Within the data below, copy each line where the string "background" is found.

[Document images with source code]
== Segment start ==

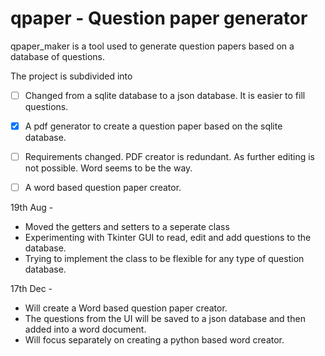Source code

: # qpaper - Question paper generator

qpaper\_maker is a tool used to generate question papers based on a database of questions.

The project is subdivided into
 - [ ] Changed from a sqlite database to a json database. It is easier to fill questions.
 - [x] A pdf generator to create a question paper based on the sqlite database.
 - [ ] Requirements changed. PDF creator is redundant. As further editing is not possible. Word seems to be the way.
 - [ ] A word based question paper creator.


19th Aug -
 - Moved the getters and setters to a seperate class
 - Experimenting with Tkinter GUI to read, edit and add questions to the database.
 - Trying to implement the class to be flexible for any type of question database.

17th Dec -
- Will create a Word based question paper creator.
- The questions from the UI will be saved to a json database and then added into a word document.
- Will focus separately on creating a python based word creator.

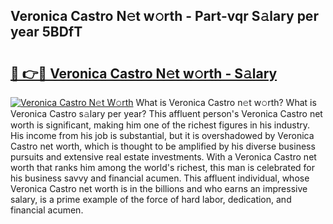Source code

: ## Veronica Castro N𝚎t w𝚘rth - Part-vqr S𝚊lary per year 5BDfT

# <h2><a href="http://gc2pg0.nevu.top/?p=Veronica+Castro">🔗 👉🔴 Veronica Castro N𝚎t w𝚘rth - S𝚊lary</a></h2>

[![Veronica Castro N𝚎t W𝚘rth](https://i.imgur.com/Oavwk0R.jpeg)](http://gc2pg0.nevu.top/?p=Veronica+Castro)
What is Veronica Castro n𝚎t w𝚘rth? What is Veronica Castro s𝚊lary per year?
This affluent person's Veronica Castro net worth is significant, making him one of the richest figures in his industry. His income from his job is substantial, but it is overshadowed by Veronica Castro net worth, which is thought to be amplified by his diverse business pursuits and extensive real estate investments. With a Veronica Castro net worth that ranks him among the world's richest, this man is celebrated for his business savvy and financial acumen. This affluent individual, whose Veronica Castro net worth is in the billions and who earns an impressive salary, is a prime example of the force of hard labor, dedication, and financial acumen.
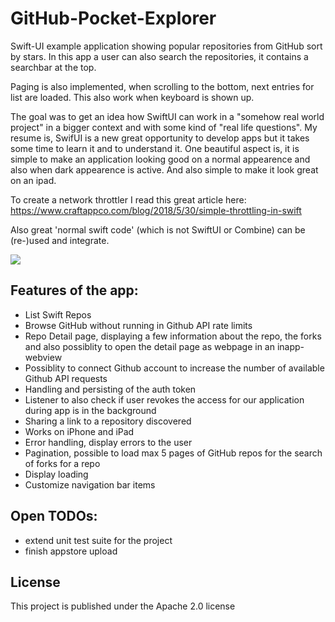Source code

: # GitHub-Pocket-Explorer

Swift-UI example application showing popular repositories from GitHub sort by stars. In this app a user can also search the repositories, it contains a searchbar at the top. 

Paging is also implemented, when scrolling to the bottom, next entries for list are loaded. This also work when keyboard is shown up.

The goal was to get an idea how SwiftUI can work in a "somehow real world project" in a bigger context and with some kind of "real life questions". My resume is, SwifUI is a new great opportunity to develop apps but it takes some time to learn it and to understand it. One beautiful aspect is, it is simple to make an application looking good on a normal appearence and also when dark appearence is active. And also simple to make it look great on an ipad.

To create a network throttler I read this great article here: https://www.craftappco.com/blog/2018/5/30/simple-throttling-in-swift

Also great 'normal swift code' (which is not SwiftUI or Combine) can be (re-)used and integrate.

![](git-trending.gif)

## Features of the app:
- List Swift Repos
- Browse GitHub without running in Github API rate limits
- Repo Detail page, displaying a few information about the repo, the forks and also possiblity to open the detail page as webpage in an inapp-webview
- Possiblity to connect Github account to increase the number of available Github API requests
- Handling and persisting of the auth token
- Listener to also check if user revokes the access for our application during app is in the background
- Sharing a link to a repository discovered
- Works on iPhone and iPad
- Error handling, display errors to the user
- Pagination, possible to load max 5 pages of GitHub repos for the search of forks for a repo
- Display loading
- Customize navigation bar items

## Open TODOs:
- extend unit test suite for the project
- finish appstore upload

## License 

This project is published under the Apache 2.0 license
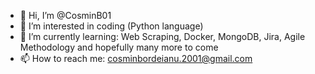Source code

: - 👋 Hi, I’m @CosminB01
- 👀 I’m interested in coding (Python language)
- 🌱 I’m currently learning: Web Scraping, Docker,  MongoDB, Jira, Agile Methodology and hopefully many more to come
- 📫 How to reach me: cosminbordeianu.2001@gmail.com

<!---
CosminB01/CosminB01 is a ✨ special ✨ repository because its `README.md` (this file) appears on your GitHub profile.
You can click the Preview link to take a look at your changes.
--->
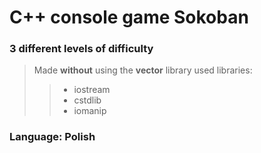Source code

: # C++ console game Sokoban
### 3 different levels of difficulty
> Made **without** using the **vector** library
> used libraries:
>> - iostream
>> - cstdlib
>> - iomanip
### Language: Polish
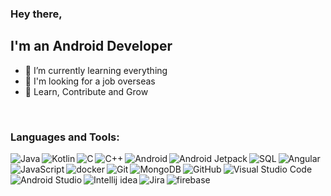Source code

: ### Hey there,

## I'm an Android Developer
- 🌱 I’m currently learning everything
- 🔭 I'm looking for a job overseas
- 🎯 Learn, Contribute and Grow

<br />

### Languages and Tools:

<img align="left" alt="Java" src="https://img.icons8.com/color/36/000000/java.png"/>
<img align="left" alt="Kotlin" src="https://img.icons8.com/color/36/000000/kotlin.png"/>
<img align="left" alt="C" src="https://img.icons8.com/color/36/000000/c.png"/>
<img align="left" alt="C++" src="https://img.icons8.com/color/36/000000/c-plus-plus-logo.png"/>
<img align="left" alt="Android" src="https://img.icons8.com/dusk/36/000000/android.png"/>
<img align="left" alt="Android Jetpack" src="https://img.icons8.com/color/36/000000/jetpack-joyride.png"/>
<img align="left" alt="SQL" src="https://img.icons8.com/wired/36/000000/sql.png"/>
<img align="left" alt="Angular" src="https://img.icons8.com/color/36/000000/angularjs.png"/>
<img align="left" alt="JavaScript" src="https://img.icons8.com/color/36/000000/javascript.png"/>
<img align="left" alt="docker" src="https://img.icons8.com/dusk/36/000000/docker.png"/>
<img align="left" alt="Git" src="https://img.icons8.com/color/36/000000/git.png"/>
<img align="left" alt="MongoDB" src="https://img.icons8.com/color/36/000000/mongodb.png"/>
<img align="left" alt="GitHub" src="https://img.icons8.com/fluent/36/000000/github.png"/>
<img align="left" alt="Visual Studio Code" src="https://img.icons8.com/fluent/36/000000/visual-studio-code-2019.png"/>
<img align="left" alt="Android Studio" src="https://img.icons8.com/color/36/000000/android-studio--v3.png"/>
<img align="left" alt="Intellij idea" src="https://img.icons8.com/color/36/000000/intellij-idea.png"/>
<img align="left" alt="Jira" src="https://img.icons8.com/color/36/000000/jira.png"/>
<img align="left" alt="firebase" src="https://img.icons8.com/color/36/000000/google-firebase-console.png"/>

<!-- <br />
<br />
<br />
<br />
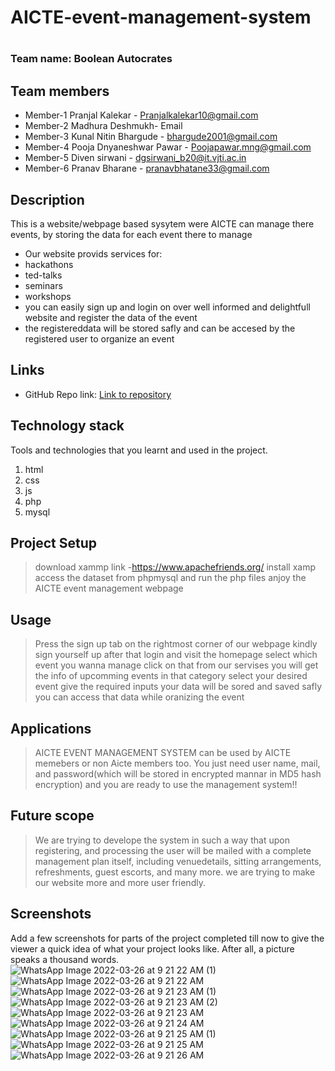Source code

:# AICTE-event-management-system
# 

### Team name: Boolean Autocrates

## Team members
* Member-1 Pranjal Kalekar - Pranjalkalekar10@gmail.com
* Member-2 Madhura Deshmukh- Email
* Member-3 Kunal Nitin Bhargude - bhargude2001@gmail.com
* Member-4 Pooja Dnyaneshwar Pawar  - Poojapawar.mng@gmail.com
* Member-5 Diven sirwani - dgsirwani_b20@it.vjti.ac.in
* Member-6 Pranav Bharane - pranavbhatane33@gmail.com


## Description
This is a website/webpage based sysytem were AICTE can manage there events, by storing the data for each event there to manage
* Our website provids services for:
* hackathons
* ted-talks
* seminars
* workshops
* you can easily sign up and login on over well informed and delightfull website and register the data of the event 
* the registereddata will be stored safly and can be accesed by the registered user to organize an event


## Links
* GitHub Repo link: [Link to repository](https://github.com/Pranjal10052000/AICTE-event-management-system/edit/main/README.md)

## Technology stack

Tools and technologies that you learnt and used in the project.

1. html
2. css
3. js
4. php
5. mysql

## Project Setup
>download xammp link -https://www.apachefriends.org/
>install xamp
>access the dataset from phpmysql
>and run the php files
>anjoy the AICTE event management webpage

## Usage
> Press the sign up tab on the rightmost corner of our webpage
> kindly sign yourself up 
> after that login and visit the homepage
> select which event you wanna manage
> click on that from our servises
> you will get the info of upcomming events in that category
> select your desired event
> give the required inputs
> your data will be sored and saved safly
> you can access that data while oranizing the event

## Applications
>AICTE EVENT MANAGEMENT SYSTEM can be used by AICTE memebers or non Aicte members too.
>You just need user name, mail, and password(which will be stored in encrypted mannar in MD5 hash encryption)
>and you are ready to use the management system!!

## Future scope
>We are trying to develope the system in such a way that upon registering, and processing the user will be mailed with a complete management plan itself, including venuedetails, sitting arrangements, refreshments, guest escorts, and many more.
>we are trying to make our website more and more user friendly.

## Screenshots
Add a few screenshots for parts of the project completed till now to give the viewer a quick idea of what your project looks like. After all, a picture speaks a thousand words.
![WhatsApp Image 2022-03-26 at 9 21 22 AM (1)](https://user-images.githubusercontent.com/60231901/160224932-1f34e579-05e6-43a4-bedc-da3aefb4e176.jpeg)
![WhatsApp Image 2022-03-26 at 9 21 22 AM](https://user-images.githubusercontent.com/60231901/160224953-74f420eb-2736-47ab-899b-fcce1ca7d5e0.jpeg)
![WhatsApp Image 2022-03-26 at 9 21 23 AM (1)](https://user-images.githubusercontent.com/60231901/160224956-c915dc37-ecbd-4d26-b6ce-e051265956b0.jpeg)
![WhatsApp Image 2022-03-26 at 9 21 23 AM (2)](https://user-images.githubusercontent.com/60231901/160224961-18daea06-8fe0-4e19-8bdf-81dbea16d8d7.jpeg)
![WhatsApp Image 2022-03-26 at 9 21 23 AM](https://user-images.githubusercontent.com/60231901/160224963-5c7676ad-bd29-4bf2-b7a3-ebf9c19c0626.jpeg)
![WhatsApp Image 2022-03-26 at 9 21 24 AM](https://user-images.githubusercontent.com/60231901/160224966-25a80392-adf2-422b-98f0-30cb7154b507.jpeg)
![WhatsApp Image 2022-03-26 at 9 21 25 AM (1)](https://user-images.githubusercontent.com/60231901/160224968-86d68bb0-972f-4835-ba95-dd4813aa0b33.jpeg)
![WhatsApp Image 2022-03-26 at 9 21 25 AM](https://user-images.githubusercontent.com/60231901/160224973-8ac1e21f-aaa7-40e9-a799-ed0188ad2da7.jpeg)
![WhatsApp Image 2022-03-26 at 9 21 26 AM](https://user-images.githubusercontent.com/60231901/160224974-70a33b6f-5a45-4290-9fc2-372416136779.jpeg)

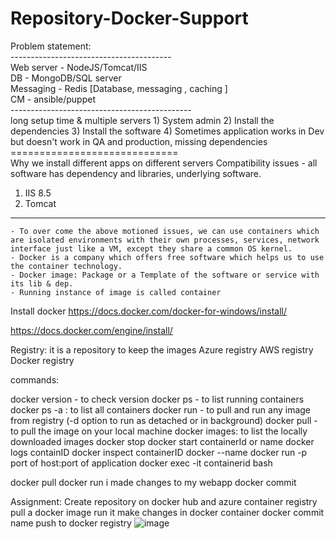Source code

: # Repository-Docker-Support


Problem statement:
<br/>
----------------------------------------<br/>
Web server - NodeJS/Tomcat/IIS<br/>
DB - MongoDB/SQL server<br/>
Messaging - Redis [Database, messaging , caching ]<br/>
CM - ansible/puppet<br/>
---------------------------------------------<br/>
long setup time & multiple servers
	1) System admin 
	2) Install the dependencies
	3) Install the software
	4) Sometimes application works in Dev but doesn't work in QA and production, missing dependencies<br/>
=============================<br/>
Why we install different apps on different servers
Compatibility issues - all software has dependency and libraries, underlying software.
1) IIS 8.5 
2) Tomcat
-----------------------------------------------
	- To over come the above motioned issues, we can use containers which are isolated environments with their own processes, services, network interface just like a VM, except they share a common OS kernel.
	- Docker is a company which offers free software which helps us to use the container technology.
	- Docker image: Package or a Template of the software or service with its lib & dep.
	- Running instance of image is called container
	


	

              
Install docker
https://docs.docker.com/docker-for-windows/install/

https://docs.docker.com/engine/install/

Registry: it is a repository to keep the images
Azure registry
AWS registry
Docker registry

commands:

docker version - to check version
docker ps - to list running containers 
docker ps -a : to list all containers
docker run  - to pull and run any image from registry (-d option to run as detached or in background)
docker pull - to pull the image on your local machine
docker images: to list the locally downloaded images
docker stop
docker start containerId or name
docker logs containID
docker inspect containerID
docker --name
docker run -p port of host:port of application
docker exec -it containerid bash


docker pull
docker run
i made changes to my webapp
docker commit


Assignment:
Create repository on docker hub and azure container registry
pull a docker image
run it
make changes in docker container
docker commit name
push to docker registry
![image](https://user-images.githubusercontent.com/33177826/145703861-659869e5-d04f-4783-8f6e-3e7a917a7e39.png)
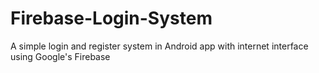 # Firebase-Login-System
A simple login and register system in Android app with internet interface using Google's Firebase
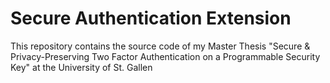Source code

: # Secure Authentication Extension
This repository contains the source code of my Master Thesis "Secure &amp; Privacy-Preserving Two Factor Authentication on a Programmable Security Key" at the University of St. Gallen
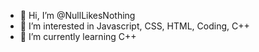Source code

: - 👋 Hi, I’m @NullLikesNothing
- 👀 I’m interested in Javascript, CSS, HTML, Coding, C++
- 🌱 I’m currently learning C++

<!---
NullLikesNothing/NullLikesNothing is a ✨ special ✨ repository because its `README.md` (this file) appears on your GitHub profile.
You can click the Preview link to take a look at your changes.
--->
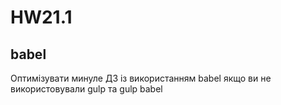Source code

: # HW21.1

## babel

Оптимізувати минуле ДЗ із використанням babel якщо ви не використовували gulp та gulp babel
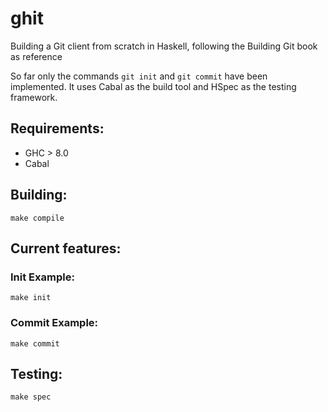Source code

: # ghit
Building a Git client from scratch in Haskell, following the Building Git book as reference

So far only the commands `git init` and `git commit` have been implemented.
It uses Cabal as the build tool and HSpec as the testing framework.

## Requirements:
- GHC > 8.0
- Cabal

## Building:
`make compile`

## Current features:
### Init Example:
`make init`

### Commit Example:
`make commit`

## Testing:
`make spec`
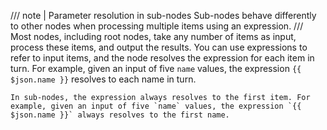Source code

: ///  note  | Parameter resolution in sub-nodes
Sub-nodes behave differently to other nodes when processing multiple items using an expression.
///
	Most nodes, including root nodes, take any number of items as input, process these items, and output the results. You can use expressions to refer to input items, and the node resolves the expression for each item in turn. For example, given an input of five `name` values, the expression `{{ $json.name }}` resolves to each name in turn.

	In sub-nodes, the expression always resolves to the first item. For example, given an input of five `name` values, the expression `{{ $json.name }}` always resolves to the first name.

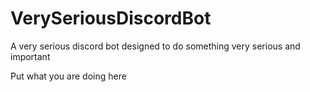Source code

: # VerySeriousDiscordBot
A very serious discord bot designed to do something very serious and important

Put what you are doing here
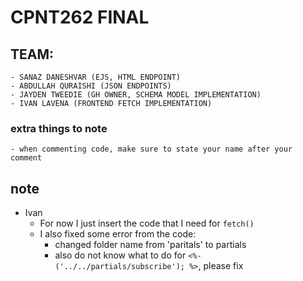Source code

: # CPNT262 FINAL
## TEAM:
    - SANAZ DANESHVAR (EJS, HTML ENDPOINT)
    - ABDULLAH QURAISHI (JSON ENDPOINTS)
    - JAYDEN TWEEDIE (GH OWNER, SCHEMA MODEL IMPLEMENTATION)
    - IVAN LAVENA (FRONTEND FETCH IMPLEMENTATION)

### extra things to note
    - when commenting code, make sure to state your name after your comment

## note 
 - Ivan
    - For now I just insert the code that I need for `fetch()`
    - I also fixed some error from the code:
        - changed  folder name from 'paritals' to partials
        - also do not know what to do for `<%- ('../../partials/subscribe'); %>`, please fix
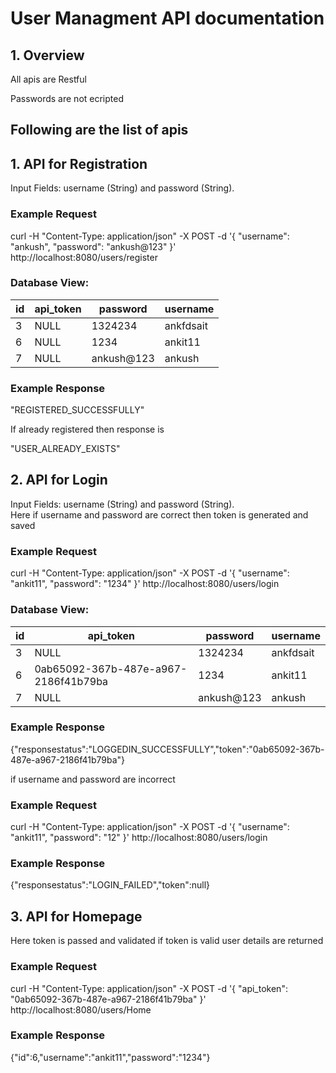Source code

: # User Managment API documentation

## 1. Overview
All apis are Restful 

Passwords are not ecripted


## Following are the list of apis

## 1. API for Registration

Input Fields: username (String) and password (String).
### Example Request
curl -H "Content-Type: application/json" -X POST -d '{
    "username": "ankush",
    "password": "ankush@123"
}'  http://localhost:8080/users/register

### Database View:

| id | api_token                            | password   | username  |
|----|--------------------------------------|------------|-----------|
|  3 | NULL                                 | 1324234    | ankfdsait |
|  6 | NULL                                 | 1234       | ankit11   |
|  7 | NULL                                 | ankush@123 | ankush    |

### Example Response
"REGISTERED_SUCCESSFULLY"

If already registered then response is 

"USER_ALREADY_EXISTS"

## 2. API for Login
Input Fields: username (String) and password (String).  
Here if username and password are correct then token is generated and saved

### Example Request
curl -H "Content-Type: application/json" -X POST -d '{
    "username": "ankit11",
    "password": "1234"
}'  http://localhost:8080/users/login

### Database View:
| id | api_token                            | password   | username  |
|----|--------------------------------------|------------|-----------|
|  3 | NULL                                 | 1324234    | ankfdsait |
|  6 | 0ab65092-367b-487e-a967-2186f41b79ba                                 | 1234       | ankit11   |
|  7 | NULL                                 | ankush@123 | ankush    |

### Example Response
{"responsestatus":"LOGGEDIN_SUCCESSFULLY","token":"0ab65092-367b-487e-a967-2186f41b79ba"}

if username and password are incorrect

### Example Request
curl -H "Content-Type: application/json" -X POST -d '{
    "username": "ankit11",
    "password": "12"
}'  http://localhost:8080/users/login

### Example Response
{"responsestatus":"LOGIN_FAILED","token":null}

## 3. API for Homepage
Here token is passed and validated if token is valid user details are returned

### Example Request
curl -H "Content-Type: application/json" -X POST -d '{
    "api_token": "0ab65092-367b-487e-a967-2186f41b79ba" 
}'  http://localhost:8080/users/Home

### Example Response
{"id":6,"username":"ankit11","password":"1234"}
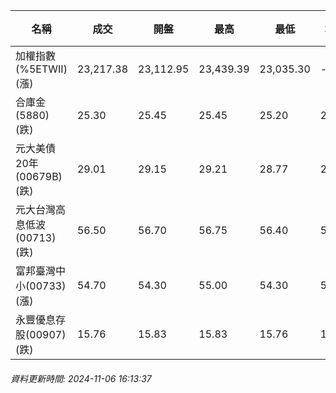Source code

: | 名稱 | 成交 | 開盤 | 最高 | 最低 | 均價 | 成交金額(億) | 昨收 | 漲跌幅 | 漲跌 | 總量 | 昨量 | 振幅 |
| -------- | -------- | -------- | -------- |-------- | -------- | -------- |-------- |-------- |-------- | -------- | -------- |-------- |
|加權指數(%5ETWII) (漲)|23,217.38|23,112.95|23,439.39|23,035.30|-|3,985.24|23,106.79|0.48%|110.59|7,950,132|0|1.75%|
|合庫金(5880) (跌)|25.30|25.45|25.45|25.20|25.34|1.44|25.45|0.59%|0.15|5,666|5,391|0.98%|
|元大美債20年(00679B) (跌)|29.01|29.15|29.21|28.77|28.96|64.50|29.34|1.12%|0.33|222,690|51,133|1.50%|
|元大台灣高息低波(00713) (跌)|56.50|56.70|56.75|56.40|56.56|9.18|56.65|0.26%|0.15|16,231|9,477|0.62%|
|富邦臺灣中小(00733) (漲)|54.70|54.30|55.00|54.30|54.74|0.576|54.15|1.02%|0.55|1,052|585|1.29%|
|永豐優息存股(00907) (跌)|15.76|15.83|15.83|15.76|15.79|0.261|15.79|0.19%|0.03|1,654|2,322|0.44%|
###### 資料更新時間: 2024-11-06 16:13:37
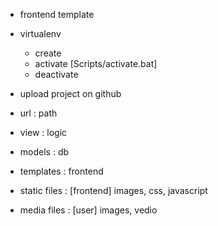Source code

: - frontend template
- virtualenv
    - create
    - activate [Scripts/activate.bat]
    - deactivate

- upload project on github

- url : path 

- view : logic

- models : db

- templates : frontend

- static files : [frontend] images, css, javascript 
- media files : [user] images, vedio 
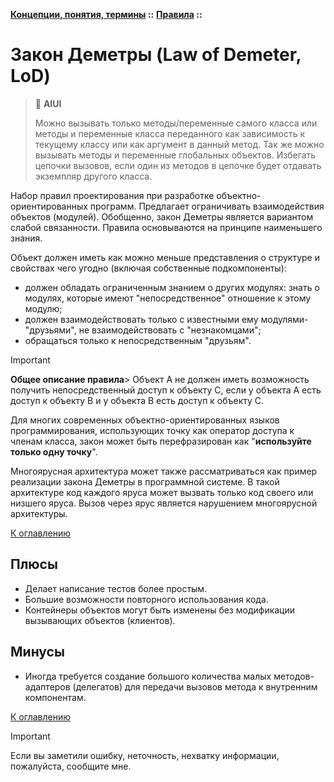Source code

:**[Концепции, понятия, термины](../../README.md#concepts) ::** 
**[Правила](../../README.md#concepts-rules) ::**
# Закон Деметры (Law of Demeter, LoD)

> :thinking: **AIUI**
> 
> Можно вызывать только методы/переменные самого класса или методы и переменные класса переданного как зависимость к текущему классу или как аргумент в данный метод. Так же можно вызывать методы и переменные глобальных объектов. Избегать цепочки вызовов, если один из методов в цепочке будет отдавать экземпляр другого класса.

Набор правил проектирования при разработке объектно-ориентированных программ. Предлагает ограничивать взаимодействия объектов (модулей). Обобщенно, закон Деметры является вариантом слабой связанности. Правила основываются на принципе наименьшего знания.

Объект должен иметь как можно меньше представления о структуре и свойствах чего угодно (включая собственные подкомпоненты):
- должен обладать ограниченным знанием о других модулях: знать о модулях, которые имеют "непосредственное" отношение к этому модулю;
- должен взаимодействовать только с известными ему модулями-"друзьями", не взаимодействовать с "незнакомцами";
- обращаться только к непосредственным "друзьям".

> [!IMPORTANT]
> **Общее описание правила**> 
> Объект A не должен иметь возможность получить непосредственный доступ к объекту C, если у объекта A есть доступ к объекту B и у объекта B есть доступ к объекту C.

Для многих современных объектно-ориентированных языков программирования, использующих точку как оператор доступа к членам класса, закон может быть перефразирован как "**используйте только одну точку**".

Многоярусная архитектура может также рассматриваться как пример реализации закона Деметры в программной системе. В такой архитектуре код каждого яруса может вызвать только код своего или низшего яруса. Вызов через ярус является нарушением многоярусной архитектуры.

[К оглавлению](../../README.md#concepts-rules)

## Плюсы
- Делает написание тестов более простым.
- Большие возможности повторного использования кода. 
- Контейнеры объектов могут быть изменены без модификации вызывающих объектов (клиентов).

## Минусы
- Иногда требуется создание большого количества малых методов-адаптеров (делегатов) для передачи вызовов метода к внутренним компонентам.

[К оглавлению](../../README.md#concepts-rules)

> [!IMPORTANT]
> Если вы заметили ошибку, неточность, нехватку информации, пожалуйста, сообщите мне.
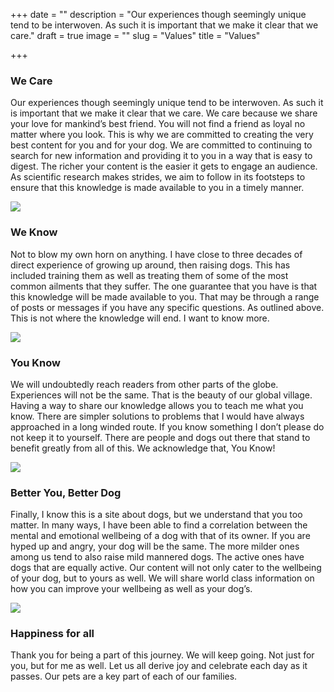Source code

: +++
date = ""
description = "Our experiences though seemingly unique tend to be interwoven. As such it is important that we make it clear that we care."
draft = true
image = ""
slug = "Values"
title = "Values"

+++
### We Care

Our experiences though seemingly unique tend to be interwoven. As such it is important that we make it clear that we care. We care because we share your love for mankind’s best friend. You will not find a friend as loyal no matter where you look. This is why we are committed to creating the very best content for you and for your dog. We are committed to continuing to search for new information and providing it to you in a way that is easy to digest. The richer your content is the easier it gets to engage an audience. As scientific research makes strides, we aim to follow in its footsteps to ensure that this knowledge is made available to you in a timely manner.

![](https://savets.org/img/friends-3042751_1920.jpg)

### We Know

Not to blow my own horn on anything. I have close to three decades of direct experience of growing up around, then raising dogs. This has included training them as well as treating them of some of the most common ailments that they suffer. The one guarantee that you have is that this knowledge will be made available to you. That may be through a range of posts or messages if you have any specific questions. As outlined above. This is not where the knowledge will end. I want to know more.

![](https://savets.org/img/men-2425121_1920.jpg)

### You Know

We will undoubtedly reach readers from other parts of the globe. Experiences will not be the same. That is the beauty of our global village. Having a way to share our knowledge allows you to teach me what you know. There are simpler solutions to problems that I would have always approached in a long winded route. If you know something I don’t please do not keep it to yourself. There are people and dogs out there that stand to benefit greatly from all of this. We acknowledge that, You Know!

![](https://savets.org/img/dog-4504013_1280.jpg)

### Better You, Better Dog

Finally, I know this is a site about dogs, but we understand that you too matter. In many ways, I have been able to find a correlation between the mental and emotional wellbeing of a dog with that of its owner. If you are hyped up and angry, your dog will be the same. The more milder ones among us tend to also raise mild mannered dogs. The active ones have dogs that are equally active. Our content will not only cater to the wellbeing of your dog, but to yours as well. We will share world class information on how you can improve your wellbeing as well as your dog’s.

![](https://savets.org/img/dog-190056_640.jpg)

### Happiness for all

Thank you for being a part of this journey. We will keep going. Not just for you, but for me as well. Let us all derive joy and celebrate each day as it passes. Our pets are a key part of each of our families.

== Segment end ==

### SOLVED EXERCISE
- Listener to also check if user revokes the access for our application during app is in the background
docker run  - to pull and run any image from registry (-d option to run as detached or in background)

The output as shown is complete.